ACTIVITY: In the records below, find each line with "totem" and copy it.
== TASK INPUTS ==
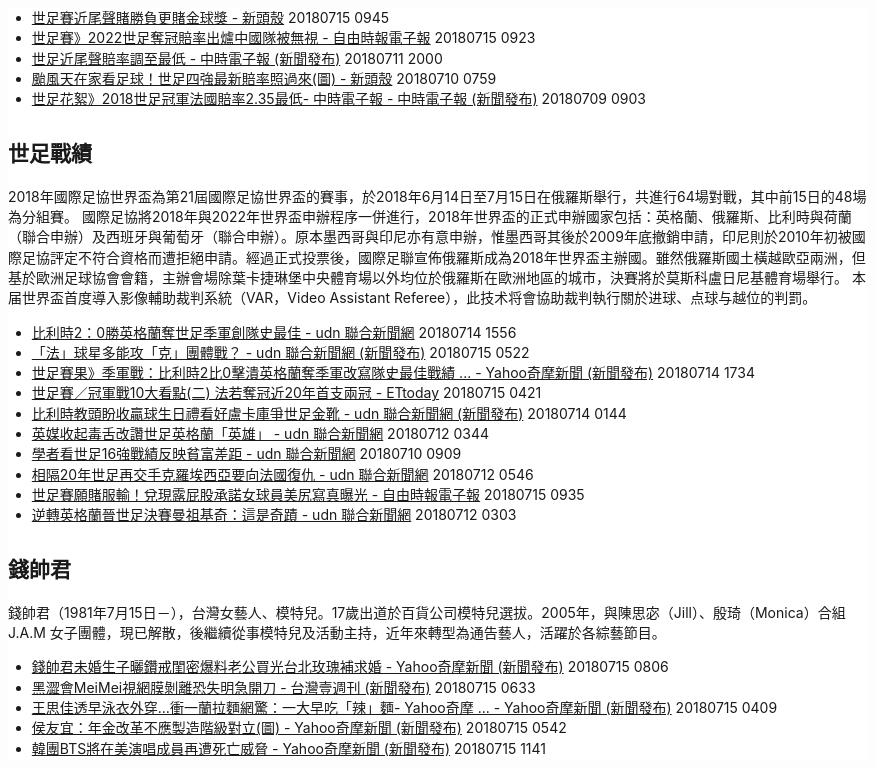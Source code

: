 - [世足賽近尾聲賭勝負更賭金球獎 - 新頭殼](http://newtalk.tw/news/view/2018-07-15/131532 "世足賽近尾聲賭勝負更賭金球獎 - 新頭殼") 20180715 0945
- [世足賽》2022世足奪冠賠率出爐中國隊被無視 - 自由時報電子報](http://sports.ltn.com.tw/news/breakingnews/2489019 "世足賽》2022世足奪冠賠率出爐中國隊被無視 - 自由時報電子報") 20180715 0923
- [世足近尾聲賠率調至最低 - 中時電子報 (新聞發布)](http://www.chinatimes.com/newspapers/20180712000478-260208 "世足近尾聲賠率調至最低 - 中時電子報 (新聞發布)") 20180711 2000
- [颱風天在家看足球！世足四強最新賠率照過來(圖) - 新頭殼](http://newtalk.tw/news/view/2018-07-10/130862 "颱風天在家看足球！世足四強最新賠率照過來(圖) - 新頭殼") 20180710 0759
- [世足花絮》2018世足冠軍法國賠率2.35最低- 中時電子報 - 中時電子報 (新聞發布)](http://www.chinatimes.com/realtimenews/20180709003108-260403 "世足花絮》2018世足冠軍法國賠率2.35最低- 中時電子報 - 中時電子報 (新聞發布)") 20180709 0903

## 世足戰績

2018年國際足協世界盃為第21屆國際足協世界盃的賽事，於2018年6月14日至7月15日在俄羅斯舉行，共進行64場對戰，其中前15日的48場為分組賽。
國際足協將2018年與2022年世界盃申辦程序一併進行，2018年世界盃的正式申辦國家包括：英格蘭、俄羅斯、比利時與荷蘭（聯合申辦）及西班牙與葡萄牙（聯合申辦）。原本墨西哥與印尼亦有意申辦，惟墨西哥其後於2009年底撤銷申請，印尼則於2010年初被國際足協評定不符合資格而遭拒絕申請。經過正式投票後，國際足聯宣佈俄羅斯成為2018年世界盃主辦國。雖然俄羅斯國土橫越歐亞兩洲，但基於歐洲足球協會會籍，主辦會場除葉卡捷琳堡中央體育場以外均位於俄羅斯在歐洲地區的城市，決賽將於莫斯科盧日尼基體育場舉行。
本届世界盃首度導入影像輔助裁判系統（VAR，Video Assistant Referee），此技术将會協助裁判執行關於进球、点球与越位的判罰。
- [比利時2：0勝英格蘭奪世足季軍創隊史最佳 - udn 聯合新聞網](https://udn.com/fifa2018/story/12074/3252994 "比利時2：0勝英格蘭奪世足季軍創隊史最佳 - udn 聯合新聞網") 20180714 1556
- [「法」球星多能攻「克」團體戰？ - udn 聯合新聞網 (新聞發布)](https://udn.com/fifa2018/story/12027/3253602 "「法」球星多能攻「克」團體戰？ - udn 聯合新聞網 (新聞發布)") 20180715 0522
- [世足賽果》季軍戰：比利時2比0擊潰英格蘭奪季軍改寫隊史最佳戰績 ... - Yahoo奇摩新聞 (新聞發布)](https://tw.news.yahoo.com/%E4%B8%96%E8%B6%B3%E8%B3%BD%E6%9E%9C-%E5%AD%A3%E8%BB%8D%E6%88%B0-%E6%AF%94%E5%88%A9%E6%99%822%E6%AF%940%E6%93%8A%E6%BD%B0%E8%8B%B1%E6%A0%BC%E8%98%AD-%E5%A5%AA%E5%AD%A3%E8%BB%8D%E6%94%B9%E5%AF%AB%E9%9A%8A%E5%8F%B2%E6%9C%80%E4%BD%B3%E6%88%B0%E7%B8%BE-172815059.html "世足賽果》季軍戰：比利時2比0擊潰英格蘭奪季軍改寫隊史最佳戰績 ... - Yahoo奇摩新聞 (新聞發布)") 20180714 1734
- [世足賽／冠軍戰10大看點(二) 法若奪冠近20年首支兩冠 - ETtoday](https://sports.ettoday.net/news/1213188 "世足賽／冠軍戰10大看點(二) 法若奪冠近20年首支兩冠 - ETtoday") 20180715 0421
- [比利時教頭盼收贏球生日禮看好盧卡庫爭世足金靴 - udn 聯合新聞網 (新聞發布)](https://udn.com/fifa2018/story/12028/3252105 "比利時教頭盼收贏球生日禮看好盧卡庫爭世足金靴 - udn 聯合新聞網 (新聞發布)") 20180714 0144
- [英媒收起毒舌改讚世足英格蘭「英雄」 - udn 聯合新聞網](https://udn.com/fifa2018/story/12027/3248074 "英媒收起毒舌改讚世足英格蘭「英雄」 - udn 聯合新聞網") 20180712 0344
- [學者看世足16強戰績反映貧富差距 - udn 聯合新聞網](https://udn.com/fifa2018/story/12030/3245193 "學者看世足16強戰績反映貧富差距 - udn 聯合新聞網") 20180710 0909
- [相隔20年世足再交手克羅埃西亞要向法國復仇 - udn 聯合新聞網](https://udn.com/fifa2018/story/12074/3248229 "相隔20年世足再交手克羅埃西亞要向法國復仇 - udn 聯合新聞網") 20180712 0546
- [世足賽願賭服輸！兌現露屁股承諾女球員美尻寫真曝光 - 自由時報電子報](http://news.ltn.com.tw/news/world/breakingnews/2489065 "世足賽願賭服輸！兌現露屁股承諾女球員美尻寫真曝光 - 自由時報電子報") 20180715 0935
- [逆轉英格蘭晉世足決賽曼祖基奇：這是奇蹟 - udn 聯合新聞網](https://udn.com/fifa2018/story/12027/3248046 "逆轉英格蘭晉世足決賽曼祖基奇：這是奇蹟 - udn 聯合新聞網") 20180712 0303

## 錢帥君

錢帥君（1981年7月15日－），台灣女藝人、模特兒。17歲出道於百貨公司模特兒選拔。2005年，與陳思宓（Jill）、殷琦（Monica）合組 J.A.M 女子團體，現已解散，後繼續從事模特兒及活動主持，近年來轉型為通告藝人，活躍於各綜藝節目。
- [錢帥君未婚生子曬鑽戒閨密爆料老公買光台北玫瑰補求婚 - Yahoo奇摩新聞 (新聞發布)](https://tw.news.yahoo.com/%E9%8C%A2%E5%B8%A5%E5%90%9B%E6%9C%AA%E5%A9%9A%E7%94%9F%E5%AD%90%E6%9B%AC%E9%91%BD%E6%88%92-%E9%96%A8%E5%AF%86%E7%88%86%E6%96%99%E8%80%81%E5%85%AC%E8%B2%B7%E5%85%89%E5%8F%B0%E5%8C%97%E7%8E%AB%E7%91%B0%E8%A3%9C%E6%B1%82%E5%A9%9A-075534490.html "錢帥君未婚生子曬鑽戒閨密爆料老公買光台北玫瑰補求婚 - Yahoo奇摩新聞 (新聞發布)") 20180715 0806
- [黑澀會MeiMei視網膜剝離恐失明急開刀 - 台灣壹週刊 (新聞發布)](https://www.nextmag.com.tw/realtimenews/news/424542 "黑澀會MeiMei視網膜剝離恐失明急開刀 - 台灣壹週刊 (新聞發布)") 20180715 0633
- [王思佳透早泳衣外穿…衝一蘭拉麵網驚：一大早吃「辣」麵- Yahoo奇摩 ... - Yahoo奇摩新聞 (新聞發布)](https://tw.news.yahoo.com/%E7%8E%8B%E6%80%9D%E4%BD%B3%E9%80%8F%E6%97%A9%E6%B3%B3%E8%A1%A3%E5%A4%96%E7%A9%BF-%E8%A1%9D-%E8%98%AD%E6%8B%89%E9%BA%B5-%E7%B6%B2%E9%A9%9A-%E5%A4%A7%E6%97%A9%E5%90%83-033000850.html "王思佳透早泳衣外穿…衝一蘭拉麵網驚：一大早吃「辣」麵- Yahoo奇摩 ... - Yahoo奇摩新聞 (新聞發布)") 20180715 0409
- [侯友宜：年金改革不應製造階級對立(圖) - Yahoo奇摩新聞 (新聞發布)](https://tw.news.yahoo.com/%E4%BE%AF%E5%8F%8B%E5%AE%9C-%E5%B9%B4%E9%87%91%E6%94%B9%E9%9D%A9%E4%B8%8D%E6%87%89%E8%A3%BD%E9%80%A0%E9%9A%8E%E7%B4%9A%E5%B0%8D%E7%AB%8B-%E5%9C%96-052055609.html "侯友宜：年金改革不應製造階級對立(圖) - Yahoo奇摩新聞 (新聞發布)") 20180715 0542
- [韓團BTS將在美演唱成員再遭死亡威脅 - Yahoo奇摩新聞 (新聞發布)](https://tw.news.yahoo.com/%E9%9F%93%E5%9C%98bts%E5%B0%87%E5%9C%A8%E7%BE%8E%E6%BC%94%E5%94%B1-%E6%88%90%E5%93%A1%E5%86%8D%E9%81%AD%E6%AD%BB%E4%BA%A1%E5%A8%81%E8%84%85-114132357.html "韓團BTS將在美演唱成員再遭死亡威脅 - Yahoo奇摩新聞 (新聞發布)") 20180715 1141
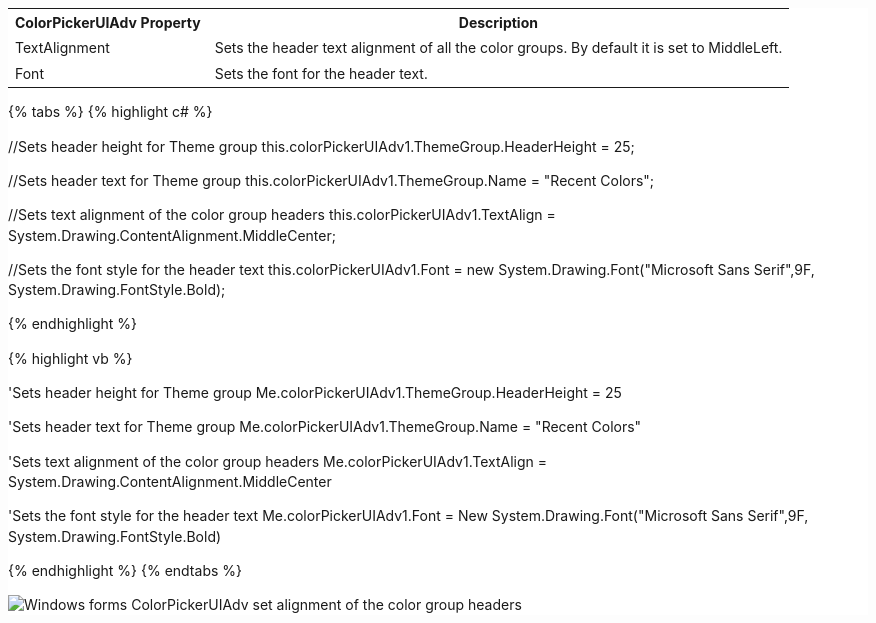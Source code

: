 <table>
<tr>
<th>
ColorPickerUIAdv Property</th><th>
Description</th></tr>
<tr>
<td>
TextAlignment</td><td>
Sets the header text alignment of all the color groups. By default it is set to MiddleLeft.</td></tr>
<tr>
<td>
Font</td><td>
Sets the font for the header text.</td></tr>
</table>

{% tabs %}
{% highlight c# %}

//Sets header height for Theme group
this.colorPickerUIAdv1.ThemeGroup.HeaderHeight = 25;

//Sets header text for Theme group
this.colorPickerUIAdv1.ThemeGroup.Name = "Recent Colors";

//Sets text alignment of the color group headers
this.colorPickerUIAdv1.TextAlign = System.Drawing.ContentAlignment.MiddleCenter;

//Sets the font style for the header text
this.colorPickerUIAdv1.Font = new System.Drawing.Font("Microsoft Sans Serif",9F, System.Drawing.FontStyle.Bold);

{% endhighlight  %}

{% highlight vb %}

'Sets header height for Theme group
Me.colorPickerUIAdv1.ThemeGroup.HeaderHeight = 25

'Sets header text for Theme group
Me.colorPickerUIAdv1.ThemeGroup.Name = "Recent Colors"

'Sets text alignment of the color group headers
Me.colorPickerUIAdv1.TextAlign = System.Drawing.ContentAlignment.MiddleCenter

'Sets the font style for the header text
Me.colorPickerUIAdv1.Font = New System.Drawing.Font("Microsoft Sans Serif",9F, System.Drawing.FontStyle.Bold)

{% endhighlight  %}
{% endtabs %}

![Windows forms ColorPickerUIAdv set alignment of the color group headers](ColorPickerUIAdv_Images/ColorPickerUIAdv_textalign.jpeg) 

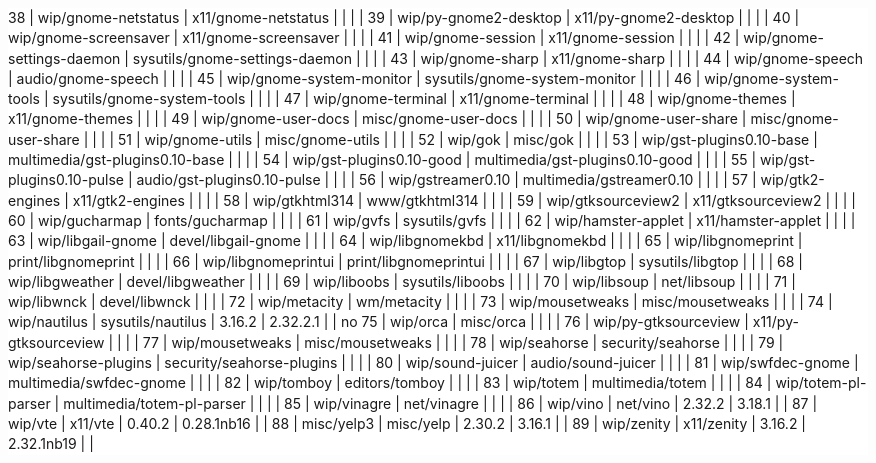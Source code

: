 38 | wip/gnome-netstatus | x11/gnome-netstatus | | | |
39 | wip/py-gnome2-desktop | x11/py-gnome2-desktop | | | |
40 | wip/gnome-screensaver | x11/gnome-screensaver | | | |
41 | wip/gnome-session | x11/gnome-session | | | |
42 | wip/gnome-settings-daemon | sysutils/gnome-settings-daemon | | | |
43 | wip/gnome-sharp | x11/gnome-sharp | | | |
44 | wip/gnome-speech | audio/gnome-speech | | | |
45 | wip/gnome-system-monitor | sysutils/gnome-system-monitor | | | |
46 | wip/gnome-system-tools | sysutils/gnome-system-tools | | | |
47 | wip/gnome-terminal | x11/gnome-terminal | | | |
48 | wip/gnome-themes | x11/gnome-themes | | | |
49 | wip/gnome-user-docs | misc/gnome-user-docs | | | |
50 | wip/gnome-user-share | misc/gnome-user-share | | | |
51 | wip/gnome-utils | misc/gnome-utils | | | |
52 | wip/gok | misc/gok | | | |
53 | wip/gst-plugins0.10-base | multimedia/gst-plugins0.10-base | | | |
54 | wip/gst-plugins0.10-good | multimedia/gst-plugins0.10-good | | | |
55 | wip/gst-plugins0.10-pulse | audio/gst-plugins0.10-pulse | | | |
56 | wip/gstreamer0.10 | multimedia/gstreamer0.10 | | | |
57 | wip/gtk2-engines | x11/gtk2-engines | | | |
58 | wip/gtkhtml314 | www/gtkhtml314 | | | |
59 | wip/gtksourceview2 | x11/gtksourceview2 | | | |
60 | wip/gucharmap | fonts/gucharmap | | | |
61 | wip/gvfs | sysutils/gvfs | | | |
62 | wip/hamster-applet | x11/hamster-applet | | | |
63 | wip/libgail-gnome | devel/libgail-gnome | | | |
64 | wip/libgnomekbd | x11/libgnomekbd | | | |
65 | wip/libgnomeprint | print/libgnomeprint | | | |
66 | wip/libgnomeprintui | print/libgnomeprintui | | | |
67 | wip/libgtop | sysutils/libgtop | | | |
68 | wip/libgweather | devel/libgweather | | | |
69 | wip/liboobs | sysutils/liboobs | | | |
70 | wip/libsoup | net/libsoup | | | |
71 | wip/libwnck | devel/libwnck | | | |
72 | wip/metacity | wm/metacity | | | |
73 | wip/mousetweaks | misc/mousetweaks | | | |
74 | wip/nautilus | sysutils/nautilus | 3.16.2 | 2.32.2.1 | | no
75 | wip/orca | misc/orca | | | |
76 | wip/py-gtksourceview | x11/py-gtksourceview | | | |
77 | wip/mousetweaks | misc/mousetweaks | | | |
78 | wip/seahorse | security/seahorse | | | |
79 | wip/seahorse-plugins | security/seahorse-plugins | | | |
80 | wip/sound-juicer | audio/sound-juicer | | | |
81 | wip/swfdec-gnome | multimedia/swfdec-gnome | | | |
82 | wip/tomboy | editors/tomboy | | | |
83 | wip/totem | multimedia/totem | | | |
84 | wip/totem-pl-parser | multimedia/totem-pl-parser | | | |
85 | wip/vinagre | net/vinagre | | | |
86 | wip/vino | net/vino | 2.32.2 | 3.18.1 | |
87 | wip/vte | x11/vte | 0.40.2 | 0.28.1nb16 | |
88 | misc/yelp3 | misc/yelp | 2.30.2 | 3.16.1 | |
89 | wip/zenity | x11/zenity | 3.16.2 | 2.32.1nb19 | |
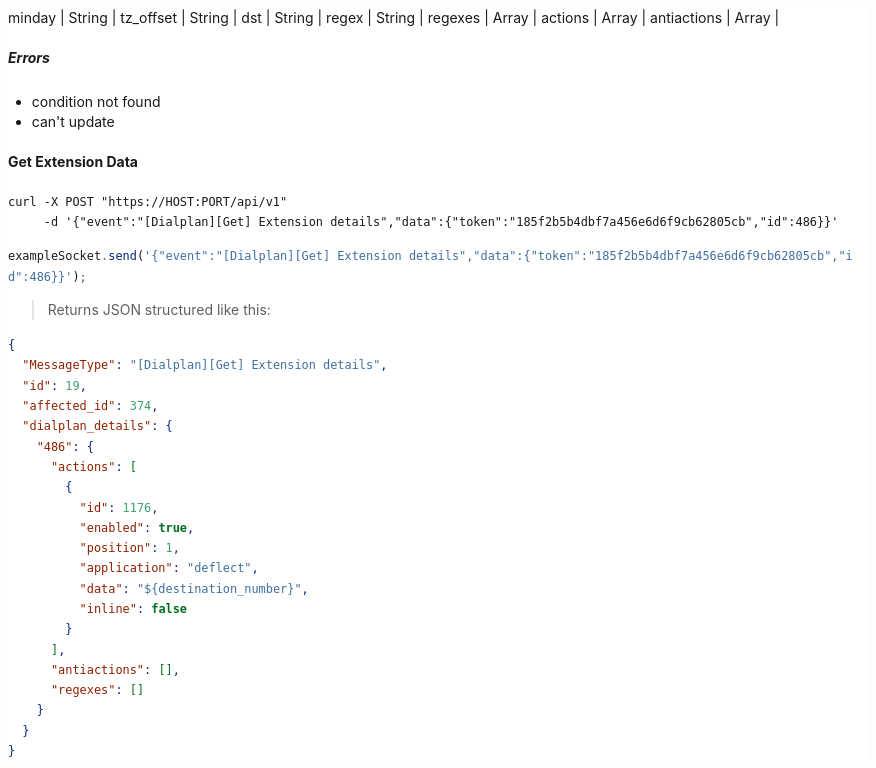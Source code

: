  minday | String | 
 tz_offset | String | 
 dst | String | 
 regex | String | 
 regexes | Array | 
 actions | Array | 
 antiactions | Array | 


##### Errors

* condition not found
* can't update




#### Get Extension Data

```shell
curl -X POST "https://HOST:PORT/api/v1"
	 -d '{"event":"[Dialplan][Get] Extension details","data":{"token":"185f2b5b4dbf7a456e6d6f9cb62805cb","id":486}}'
```
```javascript
exampleSocket.send('{"event":"[Dialplan][Get] Extension details","data":{"token":"185f2b5b4dbf7a456e6d6f9cb62805cb","id":486}}');
```


> Returns JSON structured like this:

```json
{
  "MessageType": "[Dialplan][Get] Extension details",
  "id": 19,
  "affected_id": 374,
  "dialplan_details": {
    "486": {
      "actions": [
        {
          "id": 1176,
          "enabled": true,
          "position": 1,
          "application": "deflect",
          "data": "${destination_number}",
          "inline": false
        }
      ],
      "antiactions": [],
      "regexes": []
    }
  }
}

```
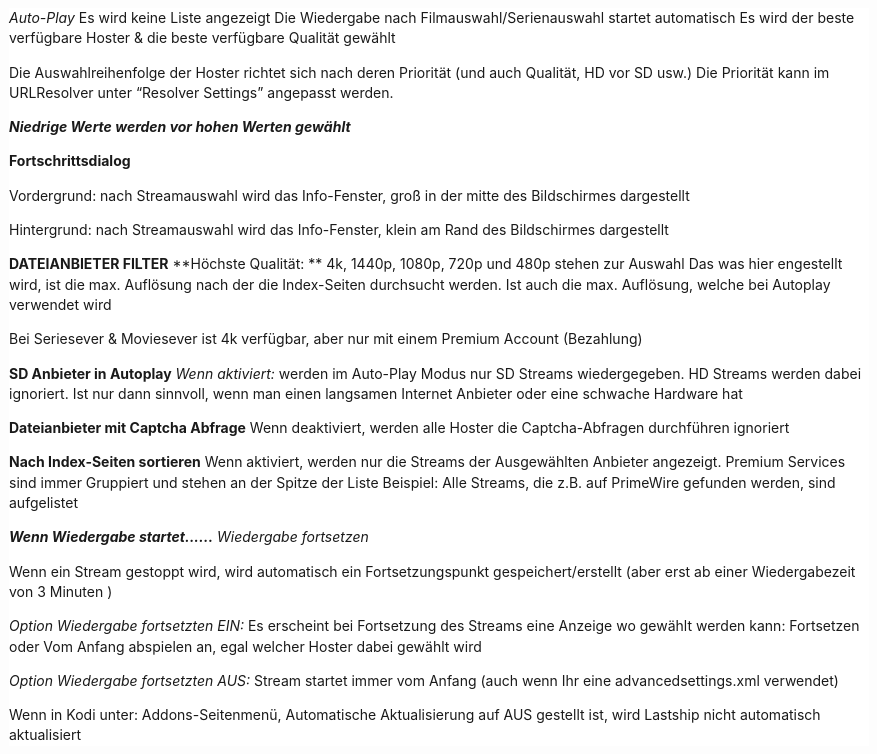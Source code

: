 *Auto-Play*
Es wird keine Liste angezeigt
Die Wiedergabe nach Filmauswahl/Serienauswahl startet automatisch
Es wird der beste verfügbare Hoster & die beste verfügbare Qualität gewählt

Die Auswahlreihenfolge der Hoster richtet sich nach deren Priorität (und auch Qualität, HD vor SD usw.)
Die Priorität kann im URLResolver unter “Resolver Settings” angepasst werden.

***Niedrige Werte werden vor hohen Werten gewählt***

**Fortschrittsdialog**

Vordergrund: 
nach Streamauswahl wird das Info-Fenster, groß in der mitte des Bildschirmes dargestellt

Hintergrund: 
nach Streamauswahl wird das Info-Fenster, klein am Rand des Bildschirmes dargestellt

**DATEIANBIETER FILTER**
**Höchste Qualität: **
4k, 1440p, 1080p, 720p und 480p stehen zur Auswahl
Das was hier engestellt wird, ist die max. Auflösung nach der die Index-Seiten durchsucht werden. 
Ist auch die max. Auflösung, welche bei Autoplay verwendet wird

Bei Seriesever & Moviesever ist 4k verfügbar, aber nur mit einem Premium Account (Bezahlung)

**SD Anbieter in Autoplay**
*Wenn aktiviert:*
werden im Auto-Play Modus nur SD Streams wiedergegeben. 
HD Streams werden dabei ignoriert. 
Ist nur dann sinnvoll, wenn man einen langsamen Internet Anbieter oder eine schwache Hardware hat

**Dateianbieter mit Captcha Abfrage**
Wenn deaktiviert, werden alle Hoster die Captcha-Abfragen durchführen ignoriert

**Nach Index-Seiten sortieren**
Wenn aktiviert, werden nur die Streams der Ausgewählten Anbieter angezeigt.
Premium Services sind immer Gruppiert und stehen  an der Spitze der Liste
Beispiel: Alle Streams, die z.B. auf PrimeWire gefunden werden, sind aufgelistet

***Wenn Wiedergabe startet......***
*Wiedergabe fortsetzen*

Wenn ein Stream gestoppt wird, wird automatisch  ein Fortsetzungspunkt gespeichert/erstellt (aber erst ab einer Wiedergabezeit von 3 Minuten )

*Option Wiedergabe fortsetzten EIN:*
Es erscheint bei Fortsetzung des Streams eine  Anzeige  wo gewählt werden kann: Fortsetzen oder Vom Anfang abspielen an, egal welcher Hoster dabei gewählt wird

*Option Wiedergabe fortsetzten AUS:*
Stream startet immer vom Anfang (auch wenn Ihr eine advancedsettings.xml verwendet)


Wenn in Kodi unter: 
Addons-Seitenmenü, Automatische Aktualisierung auf AUS gestellt ist, wird Lastship nicht automatisch aktualisiert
===
WRITTEN ANSWER:
83 | wip/totem | multimedia/totem | | | |
84 | wip/totem-pl-parser | multimedia/totem-pl-parser | | | |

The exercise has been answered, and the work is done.